====== HW 7 – Optimization and Comparative Analysis ======
**(10 points)**

  - For each NoSQL DBMS (MongoDB, Cassandra, Neo4j), after completing the target analytical queries:
    * Analyze the performance of **one** of the queries (by execution time, volume of data scanned).
    * Implement **one** technique to improve performance (for example: creating an index, changing key structures/partitioning, optimizing the storage schema, reducing the volume of returned data, etc.).
    * Compare the result **before and after** optimization and explain.
    * Briefly describe in the report **what you did, why this technique is applicable** specifically for your DBMS and your task, and **how it affected** the result.
  - **Measurement protocol**:
    * **Dataset**: use the Stretch dataset.
    * **DBMS-specific instrumentation**:
      * MongoDB: **explain("executionStats")** on find/aggregate.
      * Cassandra: **TRACING ON** (capture the query trace; note consistency level if relevant).
      * Neo4j: **PROFILE** (you may use **EXPLAIN** to inspect the plan without executing).
    * **Report "before/after"**: time and read volume/plan hits (docs/keys scanned, partitions touched, DB hits).
****Examples** (guidance)**
  * MongoDB
    * Add indexes on key fields (e.g., user_id, date, action type).
    * Compare execution time with vs. without the index (record results).
    * Assess impact of document nesting vs. flatter schema (multikey costs).
    * Prefer compound index order: equality → range → sort; use covered queries where possible.
  * Cassandra
    * Review partitioning (how partition/clustering keys affect latency).
    * Compare latency across key designs (the partition key must drive queries).
    * Assess batch size on inserts (prefer batches to the same partition).
  * Neo4j
    * Evaluate how graph size and traversal depth impact response time.
    * Use indexes or uniqueness constraints where applicable.
    * Compare a simple query vs.
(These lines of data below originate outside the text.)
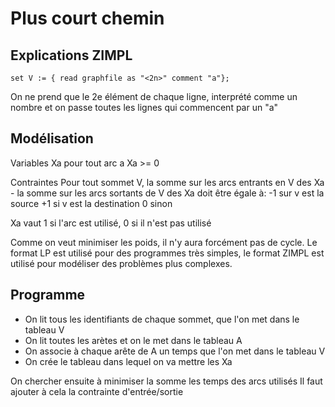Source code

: # Plus court chemin

## Explications ZIMPL

```zpl
set V := { read graphfile as "<2n>" comment "a"};
```

On ne prend que le 2e élément de chaque ligne, interprété comme un nombre et on passe toutes les lignes qui commencent par un "a"

## Modélisation

Variables
    Xa pour tout arc a
    Xa >= 0

Contraintes
    Pour tout sommet V, la somme sur les arcs entrants en V des Xa - la somme sur les arcs sortants de V des Xa doit être égale à:
        -1 sur v est la source
        +1 si v est la destination
        0 sinon

Xa vaut 1 si l'arc est utilisé, 0 si il n'est pas utilisé

Comme on veut minimiser les poids, il n'y aura forcément pas de cycle.
Le format LP est utilisé pour des programmes très simples, le format ZIMPL est utilisé pour modéliser des problèmes plus complexes.

## Programme

- On lit tous les identifiants de chaque sommet, que l'on met dans le tableau V
- On lit toutes les arètes et on le met dans le tableau A
- On associe à chaque arête de A un temps que l'on met dans le tableau V
- On crée le tableau dans lequel on va mettre les Xa

On chercher ensuite à minimiser la somme les temps des arcs utilisés
Il faut ajouter à cela la contrainte d'entrée/sortie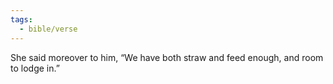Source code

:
 ```yaml
---
tags:
  - bible/verse
---
```

She said moreover to him, “We have both straw and feed enough, and room to lodge in.”
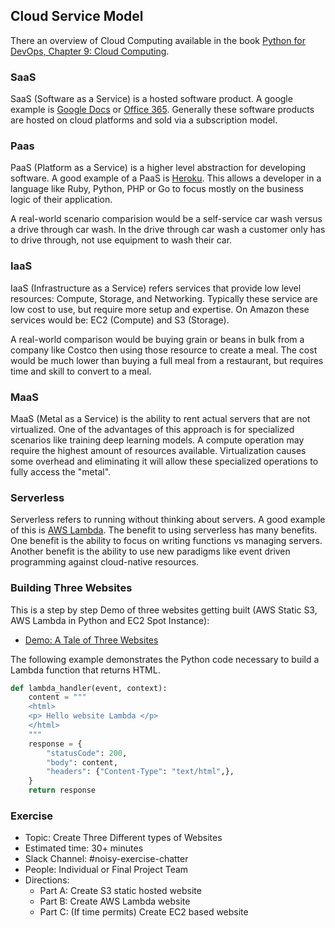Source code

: ## Cloud Service Model 

There an overview of Cloud Computing available in the book [Python for DevOps, Chapter 9: Cloud Computing](https://learning.oreilly.com/library/view/python-for-devops/9781492057680/ch07.html).

### SaaS

SaaS (Software as a Service) is a hosted software product.  A google example is [Google Docs](https://www.google.com/docs/about/) or [Office 365](https://www.office.com/).  Generally these software products are hosted on cloud platforms and sold via a subscription model.

### Paas

PaaS (Platform as a Service) is a higher level abstraction for developing software.  A good example of a PaaS is [Heroku](https://www.heroku.com/).  This allows a developer in a language like Ruby, Python, PHP or Go to focus mostly on the business logic of their application.

A real-world scenario comparision would be a self-service car wash versus a drive through car wash.  In the drive through car wash a customer only has to drive through, not use equipment to wash their car.

### IaaS

IaaS (Infrastructure as a Service) refers services that provide low level resources:  Compute, Storage, and Networking.  Typically these service are low cost to use, but require more setup and expertise.  On Amazon these services would be:  EC2 (Compute) and S3 (Storage).

A real-world comparison would be buying grain or beans in bulk from a company like Costco then using those resource to create a meal.  The cost would be much lower than buying a full meal from a restaurant, but requires time and skill to convert to a meal.

### MaaS

MaaS (Metal as a Service) is the ability to rent actual servers that are not virtualized.  One of the advantages of this approach is for specialized scenarios like training deep learning models.  A compute operation may require the highest amount of resources available.  Virtualization causes some overhead and eliminating it will allow these specialized operations to fully access the "metal".

### Serverless

Serverless refers to running without thinking about servers.  A good example of this is [AWS Lambda](https://aws.amazon.com/lambda/).  The benefit to using serverless has many benefits.  One benefit is the ability to focus on writing functions vs managing servers.  Another benefit is the ability to use new paradigms like event driven programming against cloud-native resources.  

### Building Three Websites

This is a step by step Demo of three websites getting built (AWS Static S3, AWS Lambda in Python and EC2 Spot Instance):

<!---
{type: video, poster: "http://img.youtube.com/vi/acmuuHhrmSs/mqdefault.jpg"}
-->

* [Demo:  A Tale of Three Websites](https://www.youtube.com/watch?v=acmuuHhrmSs)

The following example demonstrates the Python code necessary to build a Lambda function that returns HTML.

```python
def lambda_handler(event, context):
    content = """
    <html>
    <p> Hello website Lambda </p>
    </html>
    """
    response = {
        "statusCode": 200,
        "body": content,
        "headers": {"Content-Type": "text/html",},
    }
    return response
```

### Exercise

* Topic:  Create Three Different types of Websites 
* Estimated time:  30+ minutes
* Slack Channel:  #noisy-exercise-chatter
* People:  Individual or Final Project Team
* Directions:
    * Part A:  Create S3 static hosted website
    * Part B:  Create AWS Lambda website
    * Part C:  (If time permits) Create EC2 based website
MATCH + WHERE on an indexed property.
    * Capture **DB Hits** and avoid NodeByLabelScan/CartesianProduct where possible.

**Comparative Analysis**
    * Compare how easily/quickly/conveniently your queries were executed in each DBMS, and which **limitations or surprises** you encountered.
    * Analyze the **optimization techniques** applied.
    * For each task, explain **why this query/type of analysis is not implemented (or is implemented poorly) in other DBMSs**. //Example: relationship search in Neo4j — why it is impossible (or inefficient) in Cassandra/Redis.//
    * Create a **mini-table** (for the queries you actually implemented):
      | DBMS | Query / task | Optimization technique | Median_before | Median_after | Read volume before | Read volume after |
      
**Scaling, schema changes, and “what if it doesn’t fit?”**
    * Briefly describe, for each implemented query or analytics, **what limitations, compromises, or potential problems** may arise when scaling, changing the schema, or increasing data volume. If a new, unexpected business query becomes difficult or impossible with the chosen design, state **what you would do** (e.g., add a query‑driven table; adjust partition keys; precompute rollups; introduce a specialized store).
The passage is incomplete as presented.